Some people in relationships flirt. People of my generation believe that flirting is essentially harmless fun. A girl might have an exclusive boyfriend, but go out to the club with her girlfriends and flirt with some dudes. Said dudes have no way of knowing that said girl has a boyfriend. She’s flirting with them, so why would they assume she did? In the 21st century, flirting isn’t cheating, so long as it never goes beyond casual words. And even if a girl isn’t in a relationship, she might be flirting just to have a little fun.

Suffice it to say, I can’t tell when women are flirting with me or more importantly why they are. But another problem that I have is that I believe that women probably wouldn’t flirt with me in the first place. Any insecurities aside, this isn’t 1850 anymore, where the dating pool is pretty much whoever lives in your town. Thanks to technology, the dating pool is wide open now. So how does one stand out in a virtual sea of men? I’m not really special, at least when it comes to why a woman would flirt with me. I’m just a normal guy. I have a hard time believing that there’s something about me that would draw a woman to me, at least when compared to all the other single, available men out there.

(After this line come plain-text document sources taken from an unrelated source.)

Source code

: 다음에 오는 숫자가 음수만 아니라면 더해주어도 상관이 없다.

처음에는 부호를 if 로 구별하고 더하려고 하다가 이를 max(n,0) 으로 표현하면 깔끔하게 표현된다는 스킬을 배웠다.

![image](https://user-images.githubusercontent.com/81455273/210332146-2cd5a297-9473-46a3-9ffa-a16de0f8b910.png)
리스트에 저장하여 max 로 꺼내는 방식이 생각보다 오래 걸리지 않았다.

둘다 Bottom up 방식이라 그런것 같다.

So I tend to automatically assume that every woman I talk to or meet is not romantically interested in me. Or that she already has a significant other. It really eliminates all the awkwardness surrounding this flirting business. But ultimately, it means I don’t flirt. I just have honest interactions with people. Maybe that can be awkward. Maybe I come off as uninterested, clueless, or obtuse. But honestly, that’s a small price to pay in return for never having to over-analyze every action, every word, trying to determining if there’s a romantic subtext. I never have to worry about whether or not this girl “likes” me.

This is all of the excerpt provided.